Find and copy each line of the listing below that has the word "right" in it.
★ ★ ★ ★ ★ ★ ★
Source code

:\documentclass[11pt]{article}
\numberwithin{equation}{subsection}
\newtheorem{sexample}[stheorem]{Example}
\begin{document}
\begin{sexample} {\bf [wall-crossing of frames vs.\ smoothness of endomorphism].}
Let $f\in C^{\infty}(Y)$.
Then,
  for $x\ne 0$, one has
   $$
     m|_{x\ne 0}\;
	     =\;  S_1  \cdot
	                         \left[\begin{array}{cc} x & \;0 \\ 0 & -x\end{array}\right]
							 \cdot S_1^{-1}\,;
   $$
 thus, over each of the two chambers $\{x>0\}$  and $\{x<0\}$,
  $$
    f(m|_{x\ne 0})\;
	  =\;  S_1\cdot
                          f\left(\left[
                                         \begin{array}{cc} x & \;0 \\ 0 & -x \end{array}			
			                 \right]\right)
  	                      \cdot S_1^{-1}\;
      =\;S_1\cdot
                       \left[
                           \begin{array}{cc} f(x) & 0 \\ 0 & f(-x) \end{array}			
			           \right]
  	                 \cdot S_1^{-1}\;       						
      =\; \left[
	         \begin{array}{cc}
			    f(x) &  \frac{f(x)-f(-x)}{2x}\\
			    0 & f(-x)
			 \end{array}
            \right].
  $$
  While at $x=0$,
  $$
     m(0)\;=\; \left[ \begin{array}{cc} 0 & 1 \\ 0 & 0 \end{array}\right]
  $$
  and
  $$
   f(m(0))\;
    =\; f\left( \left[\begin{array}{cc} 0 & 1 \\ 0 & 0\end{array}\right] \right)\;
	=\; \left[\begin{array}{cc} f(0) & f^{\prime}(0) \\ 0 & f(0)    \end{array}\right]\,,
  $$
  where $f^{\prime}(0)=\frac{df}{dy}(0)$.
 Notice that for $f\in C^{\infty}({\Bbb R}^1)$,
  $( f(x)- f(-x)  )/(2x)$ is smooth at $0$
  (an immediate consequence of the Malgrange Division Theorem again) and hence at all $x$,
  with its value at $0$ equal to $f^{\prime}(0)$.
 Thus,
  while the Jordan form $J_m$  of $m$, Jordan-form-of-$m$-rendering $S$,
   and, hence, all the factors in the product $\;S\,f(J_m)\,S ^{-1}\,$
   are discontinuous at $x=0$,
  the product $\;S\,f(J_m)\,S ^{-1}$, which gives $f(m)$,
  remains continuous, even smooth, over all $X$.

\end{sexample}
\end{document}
★ ★ ★ ★ ★ ★ ★
Written answer
	                         \left[\begin{array}{cc} x & \;0 \\ 0 & -x\end{array}\right]
			                 \right]\right)
			           \right]
            \right].
     m(0)\;=\; \left[ \begin{array}{cc} 0 & 1 \\ 0 & 0 \end{array}\right]
    =\; f\left( \left[\begin{array}{cc} 0 & 1 \\ 0 & 0\end{array}\right] \right)\;
	=\; \left[\begin{array}{cc} f(0) & f^{\prime}(0) \\ 0 & f(0)    \end{array}\right]\,,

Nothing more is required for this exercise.